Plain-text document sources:
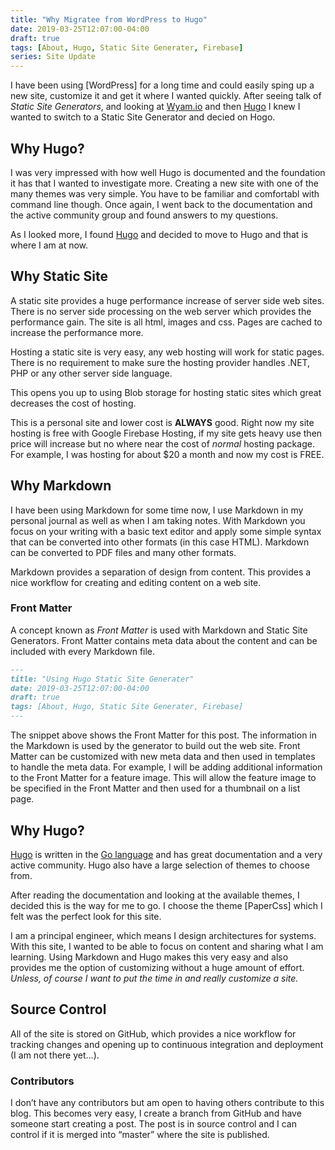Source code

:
 ```yaml
---
title: "Why Migratee from WordPress to Hugo"
date: 2019-03-25T12:07:00-04:00
draft: true
tags: [About, Hugo, Static Site Generater, Firebase]
series: Site Update
---
```

I have been using [WordPress] for a long time and could easily sping up a new site, customize it and get it where I wanted quickly. After seeing talk of _Static Site Generators_, and looking at [Wyam.io](https://wyam.io) and then [Hugo](htttp://www.gohugo.io) I knew I wanted to switch to a Static Site Generator and decied on Hogo.

## Why Hugo?
I was very impressed with how well Hugo is documented and the foundation it has that I wanted to investigate more. Creating a new site with one of the many themes was very simple. You have to be familiar and comfortabl with command line though. Once again, I went back to the documentation and the active community group and found answers to my questions.

As I looked more, I found [Hugo](https://gohugo.io) and decided to move to Hugo and that is where I am at now.

## Why Static Site
A static site provides a huge performance increase of server side web sites. There is no server side processing on the web server which provides the performance gain. The site is all html, images and css. Pages are cached to increase the performance more.

Hosting a static site is very easy, any web hosting will work for static pages. There is no requirement to make sure the hosting provider handles .NET, PHP or any other server side language.

This opens you up to using Blob storage for hosting static sites which great decreases the cost of hosting.

This is a personal site and lower cost is **ALWAYS** good. Right now my site hosting is free with Google Firebase Hosting, if my site gets heavy use then price will increase but no where near the cost of _normal_ hosting package. For example, I was hosting for about $20 a month and now my cost is FREE.

## Why Markdown
I have been using Markdown for some time now, I use Markdown in my personal journal as well as when I am taking notes. With Markdown you focus on your writing with a basic text editor and apply some simple syntax that can be converted into other formats (in this case HTML). Markdown can be converted to PDF files and many other formats.

Markdown provides a separation of design from content. This provides a nice workflow for creating and editing content on a web site.

### Front Matter
A concept known as _Front Matter_ is used with Markdown and Static Site Generators. Front Matter contains meta data about the content and can be included with every Markdown file.

```md
---
title: "Using Hugo Static Site Generater"
date: 2019-03-25T12:07:00-04:00
draft: true
tags: [About, Hugo, Static Site Generater, Firebase]
---
```
The snippet above shows the Front Matter for this post. The information in the Markdown is used by the generator to build out the web site. Front Matter can be customized with new meta data and then used in templates to handle the meta data. For example, I will be adding additional information to the Front Matter for a feature image. This will allow the feature image to be specified in the Front Matter and then used for a thumbnail on a list page.

## Why Hugo?
[Hugo](https://gohugo.io) is written in the [Go language](https://golang.org) and has great documentation and a very active community. Hugo also have a large selection of themes to choose from.

After reading the documentation and looking at the available themes, I decided this is the way for me to go. I choose the theme [PaperCss] which I felt was the perfect look for this site.

I am a principal engineer, which means I design architectures for systems. With this site, I wanted to be able to focus on content and sharing what I am learning. Using Markdown and Hugo makes this very easy and also provides me the option of customizing without a huge amount of effort. _Unless, of course I want to put the time in and really customize a site._

## Source Control
All of the site is stored on GitHub, which provides a nice workflow for tracking changes and opening up to continuous integration and deployment (I am not there yet...).

### Contributors
I don’t have any contributors but am open to having others contribute to this blog. This becomes very easy, I create a branch from GitHub and have someone start creating a post. The post is in source control and I can control if it is merged into “master” where the site is published.

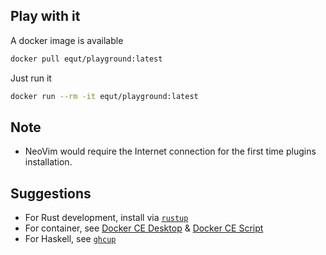 ## Play with it

A docker image is available

```sh
docker pull equt/playground:latest
```

Just run it

```sh
docker run --rm -it equt/playground:latest
```

## Note

- NeoVim would require the Internet connection for the first time plugins installation.

## Suggestions

- For Rust development, install via [`rustup`]
- For container, see [Docker CE Desktop] & [Docker CE Script]
- For Haskell, see [`ghcup`]

[`rustup`]: https://rustup.rs
[docker ce desktop]: https://www.docker.com/products/docker-desktop
[docker ce script]: https://get.docker.com
[`ghcup`]: https://www.haskell.org/ghcup/
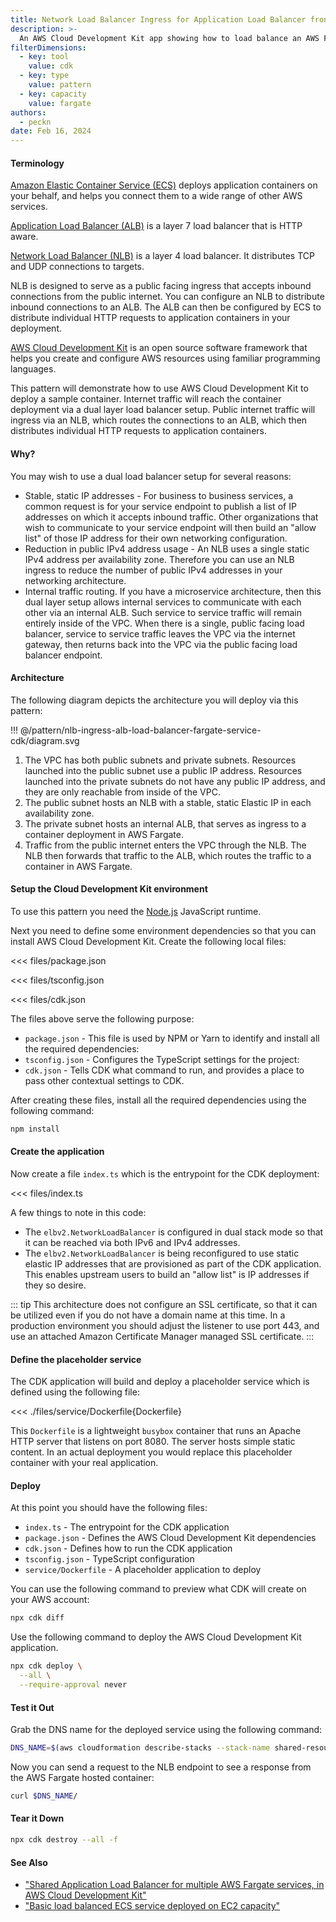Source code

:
 ```yaml
---
title: Network Load Balancer Ingress for Application Load Balancer fronted AWS Fargate service
description: >-
  An AWS Cloud Development Kit app showing how to load balance an AWS Fargate service with an internal ALB, while providing public ingress via NLB.
filterDimensions:
  - key: tool
    value: cdk
  - key: type
    value: pattern
  - key: capacity
    value: fargate
authors:
  - peckn
date: Feb 16, 2024
---
```


#### Terminology

[Amazon Elastic Container Service (ECS)](https://aws.amazon.com/ecs/) deploys application containers on your behalf, and helps you connect them to a wide range of other AWS services.

[Application Load Balancer (ALB)](https://aws.amazon.com/elasticloadbalancing/application-load-balancer/) is a layer 7 load balancer that is HTTP aware.

[Network Load Balancer (NLB)](https://aws.amazon.com/elasticloadbalancing/network-load-balancer/) is a layer 4 load balancer. It distributes TCP and UDP connections to targets.

NLB is designed to serve as a public facing ingress that accepts inbound connections from the public internet. You can configure an NLB to distribute inbound connections to an ALB. The ALB can then be configured by ECS to distribute individual HTTP requests to application containers in your deployment.

[AWS Cloud Development Kit](https://aws.amazon.com/cdk/) is an open source software framework that helps you create and configure AWS resources using familiar programming languages.

This pattern will demonstrate how to use AWS Cloud Development Kit to deploy a sample container. Internet traffic will reach the container deployment via a dual layer load balancer setup. Public internet traffic will ingress via an NLB, which routes the connections to an ALB, which then distributes individual HTTP requests to application containers.

#### Why?

You may wish to use a dual load balancer setup for several reasons:

* Stable, static IP addresses - For business to business services, a common request is for your service endpoint to publish a list of IP addresses on which it accepts inbound traffic. Other organizations that wish to communicate to your service endpoint will then build an "allow list" of those IP address for their own networking configuration.
* Reduction in public IPv4 address usage - An NLB uses a single static IPv4 address per availability zone. Therefore you can use an NLB ingress to reduce the number of public IPv4 addresses in your networking architecture.
* Internal traffic routing. If you have a microservice architecture, then this dual layer setup allows internal services to communicate with each other via an internal ALB. Such service to service traffic will remain entirely inside of the VPC. When there is a single, public facing load balancer, service to service traffic leaves the VPC via the internet gateway, then returns back into the VPC via the public facing load balancer endpoint.

#### Architecture

The following diagram depicts the architecture you will deploy via this pattern:

!!! @/pattern/nlb-ingress-alb-load-balancer-fargate-service-cdk/diagram.svg

1. The VPC has both public subnets and private subnets. Resources launched into the public subnet use a public IP address. Resources launched into the private subnets do not have any public IP address, and they are only reachable from inside of the VPC.
2. The public subnet hosts an NLB with a stable, static Elastic IP in each availability zone.
3. The private subnet hosts an internal ALB, that serves as ingress to a container deployment in AWS Fargate.
4. Traffic from the public internet enters the VPC through the NLB. The NLB then forwards that traffic to the ALB, which routes the traffic to a container in AWS Fargate.

#### Setup the Cloud Development Kit environment

To use this pattern you need the [Node.js](https://nodejs.org/en) JavaScript runtime.

Next you need to define some environment dependencies so that you can install AWS Cloud Development Kit. Create the following local files:

<tabs>
<tab label="package.json">

<<< files/package.json

</tab>

<tab label='tsconfig.json'>

<<< files/tsconfig.json

</tab>

<tab label='cdk.json'>

<<< files/cdk.json

</tab>
</tabs>

The files above serve the following purpose:

- `package.json` - This file is used by NPM or Yarn to identify and install all the required dependencies:
- `tsconfig.json` - Configures the TypeScript settings for the project:
- `cdk.json` - Tells CDK what command to run, and provides a place to pass other contextual settings to CDK.

After creating these files, install all the required dependencies using the following command:

```sh
npm install
```

#### Create the application

Now create a file `index.ts` which is the entrypoint for the CDK deployment:

<<< files/index.ts

A few things to note in this code:

- The `elbv2.NetworkLoadBalancer` is configured in dual stack mode so that it can be reached via both IPv6 and IPv4 addresses.
- The `elbv2.NetworkLoadBalancer` is being reconfigured to use static elastic IP addresses that are provisioned as part of the CDK application. This enables upstream users to build an "allow list" is IP addresses if they so desire.

::: tip
This architecture does not configure an SSL certificate, so that it can be utilized even if you do not have a domain name at this time. In a production environment you should adjust the listener to use port 443, and use an attached Amazon Certificate Manager managed SSL certificate.
:::

#### Define the placeholder service

The CDK application will build and deploy a placeholder service which is defined using the following file:

<<< ./files/service/Dockerfile{Dockerfile}

This `Dockerfile` is a lightweight `busybox` container that runs an Apache HTTP server that listens on port 8080. The server hosts simple static content. In an actual deployment you would replace this placeholder container with your real application.

#### Deploy

At this point you should have the following files:

* `index.ts` - The entrypoint for the CDK application
* `package.json` - Defines the AWS Cloud Development Kit dependencies
* `cdk.json` - Defines how to run the CDK application
* `tsconfig.json` - TypeScript configuration
* `service/Dockerfile` - A placeholder application to deploy

You can use the following command to preview what CDK will create on your AWS account:

```sh
npx cdk diff
```

Use the following command to deploy the AWS Cloud Development Kit application.

```sh
npx cdk deploy \
  --all \
  --require-approval never
```

#### Test it Out

Grab the DNS name for the deployed service using the following command:

```sh
DNS_NAME=$(aws cloudformation describe-stacks --stack-name shared-resources --query "Stacks[0].Outputs[?OutputKey=='dns'].OutputValue" --output text) && echo $DNS_NAME
```

Now you can send a request to the NLB endpoint to see a response from the AWS Fargate hosted container:

```sh
curl $DNS_NAME/
```

#### Tear it Down

```sh
npx cdk destroy --all -f
```

#### See Also

- ["Shared Application Load Balancer for multiple AWS Fargate services, in AWS Cloud Development Kit"](cdk-shared-alb-for-amazon-ecs-fargate-service)
- ["Basic load balanced ECS service deployed on EC2 capacity"](advanced-public-facing-service-cdk)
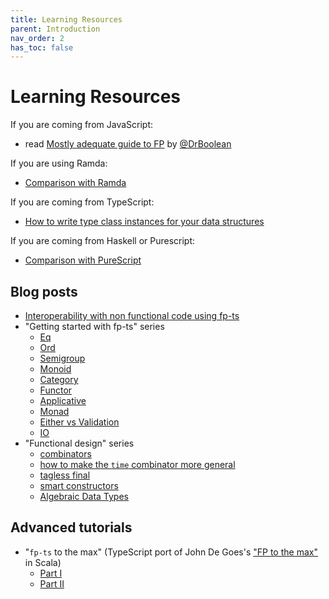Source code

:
 ```yaml
---
title: Learning Resources
parent: Introduction
nav_order: 2
has_toc: false
---
```


# Learning Resources

If you are coming from JavaScript:

- read [Mostly adequate guide to FP](https://github.com/MostlyAdequate/mostly-adequate-guide) by [@DrBoolean](https://github.com/DrBoolean)

If you are using Ramda:

- [Comparison with Ramda](../recipes/ramda)

If you are coming from TypeScript:

- [How to write type class instances for your data structures](../recipes/HKT)

If you are coming from Haskell or Purescript:

- [Comparison with PureScript](../recipes/purescript)


## Blog posts

- [Interoperability with non functional code using fp-ts](https://dev.to/gcanti/interoperability-with-non-functional-code-using-fp-ts-432e)
- "Getting started with fp-ts" series
  - [Eq](https://dev.to/gcanti/getting-started-with-fp-ts-setoid-39f3)
  - [Ord](https://dev.to/gcanti/getting-started-with-fp-ts-ord-5f1e)
  - [Semigroup](https://dev.to/gcanti/getting-started-with-fp-ts-semigroup-2mf7)
  - [Monoid](https://dev.to/gcanti/getting-started-with-fp-ts-monoid-ja0)
  - [Category](https://dev.to/gcanti/getting-started-with-fp-ts-category-4c9a)
  - [Functor](https://dev.to/gcanti/getting-started-with-fp-ts-functor-36ek)
  - [Applicative](https://dev.to/gcanti/getting-started-with-fp-ts-applicative-1kb3)
  - [Monad](https://dev.to/gcanti/getting-started-with-fp-ts-monad-6k)
  - [Either vs Validation](https://dev.to/gcanti/getting-started-with-fp-ts-either-vs-validation-5eja)
  - [IO](https://dev.to/gcanti/getting-started-with-fp-ts-io-36p6)
- "Functional design" series
  - [combinators](https://dev.to/gcanti/functional-design-combinators-14pn)
  - [how to make the `time` combinator more general](https://dev.to/gcanti/functional-design-how-to-make-the-time-combinator-more-general-3fge)
  - [tagless final](https://dev.to/gcanti/functional-design-tagless-final-332k)
  - [smart constructors](https://dev.to/gcanti/functional-design-smart-constructors-14nb)
  - [Algebraic Data Types](https://dev.to/gcanti/functional-design-algebraic-data-types-36kf)

## Advanced tutorials

- "`fp-ts` to the max" (TypeScript port of John De Goes's ["FP to the max"](https://www.youtube.com/watch?v=sxudIMiOo68) in Scala)
  - [Part I](https://github.com/gcanti/fp-ts/blob/master/tutorials/fp-ts-to-the-max-I.ts)
  - [Part II](https://github.com/gcanti/fp-ts/blob/master/tutorials/fp-ts-to-the-max-II.ts)
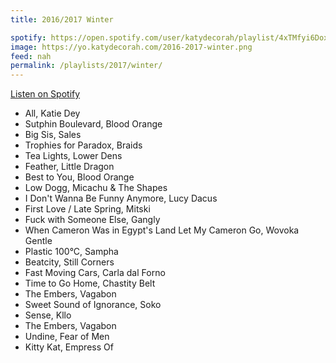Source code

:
 ```yaml
---
title: 2016/2017 Winter

spotify: https://open.spotify.com/user/katydecorah/playlist/4xTMfyi6DoxnPZ2lbbz3G8
image: https://yo.katydecorah.com/2016-2017-winter.png
feed: nah
permalink: /playlists/2017/winter/
---
```


[Listen on Spotify](https://open.spotify.com/user/katydecorah/playlist/4xTMfyi6DoxnPZ2lbbz3G8)

- All, Katie Dey
- Sutphin Boulevard, Blood Orange
- Big Sis, Sales
- Trophies for Paradox, Braids
- Tea Lights, Lower Dens
- Feather, Little Dragon
- Best to You, Blood Orange
- Low Dogg, Micachu & The Shapes
- I Don't Wanna Be Funny Anymore, Lucy Dacus
- First Love / Late Spring, Mitski
- Fuck with Someone Else, Gangly
- When Cameron Was in Egypt's Land Let My Cameron Go, Wovoka Gentle
- Plastic 100°C, Sampha
- Beatcity, Still Corners
- Fast Moving Cars, Carla dal Forno
- Time to Go Home, Chastity Belt
- The Embers, Vagabon
- Sweet Sound of Ignorance, Soko
- Sense, Kllo
- The Embers, Vagabon
- Undine, Fear of Men
- Kitty Kat, Empress Of
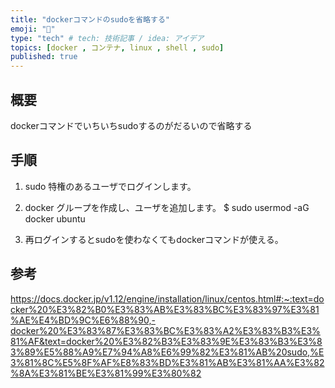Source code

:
 ```yaml
---
title: "dockerコマンドのsudoを省略する"
emoji: "🐷"
type: "tech" # tech: 技術記事 / idea: アイデア
topics: [docker , コンテナ, linux , shell , sudo]
published: true
---
```


## 概要
dockerコマンドでいちいちsudoするのがだるいので省略する

## 手順

1. sudo 特権のあるユーザでログインします。

2. docker グループを作成し、ユーザを追加します。
$ sudo usermod -aG docker ubuntu

3. 再ログインするとsudoを使わなくてもdockerコマンドが使える。

## 参考
https://docs.docker.jp/v1.12/engine/installation/linux/centos.html#:~:text=docker%20%E3%82%B0%E3%83%AB%E3%83%BC%E3%83%97%E3%81%AE%E4%BD%9C%E6%88%90,-docker%20%E3%83%87%E3%83%BC%E3%83%A2%E3%83%B3%E3%81%AF&text=docker%20%E3%82%B3%E3%83%9E%E3%83%B3%E3%83%89%E5%88%A9%E7%94%A8%E6%99%82%E3%81%AB%20sudo,%E3%81%8C%E5%8F%AF%E8%83%BD%E3%81%AB%E3%81%AA%E3%82%8A%E3%81%BE%E3%81%99%E3%80%82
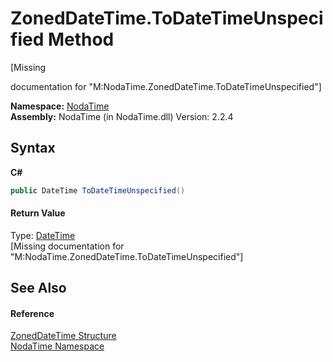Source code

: # ZonedDateTime.ToDateTimeUnspecified Method 
 

\[Missing <summary> documentation for "M:NodaTime.ZonedDateTime.ToDateTimeUnspecified"\]

**Namespace:**&nbsp;<a href="N_NodaTime">NodaTime</a><br />**Assembly:**&nbsp;NodaTime (in NodaTime.dll) Version: 2.2.4

## Syntax

**C#**<br />
``` C#
public DateTime ToDateTimeUnspecified()
```


#### Return Value
Type: <a href="http://msdn2.microsoft.com/en-us/library/03ybds8y" target="_blank">DateTime</a><br />\[Missing <returns> documentation for "M:NodaTime.ZonedDateTime.ToDateTimeUnspecified"\]

## See Also


#### Reference
<a href="T_NodaTime_ZonedDateTime">ZonedDateTime Structure</a><br /><a href="N_NodaTime">NodaTime Namespace</a><br />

▶ **Work instructions**
Show the lines of the records above that mention "used".

▶ **Response to this task**
A concept known as _Front Matter_ is used with Markdown and Static Site Generators. Front Matter contains meta data about the content and can be included with every Markdown file.
The snippet above shows the Front Matter for this post. The information in the Markdown is used by the generator to build out the web site. Front Matter can be customized with new meta data and then used in templates to handle the meta data. For example, I will be adding additional information to the Front Matter for a feature image. This will allow the feature image to be specified in the Front Matter and then used for a thumbnail on a list page.
- `package.json` - This file is used by NPM or Yarn to identify and install all the required dependencies:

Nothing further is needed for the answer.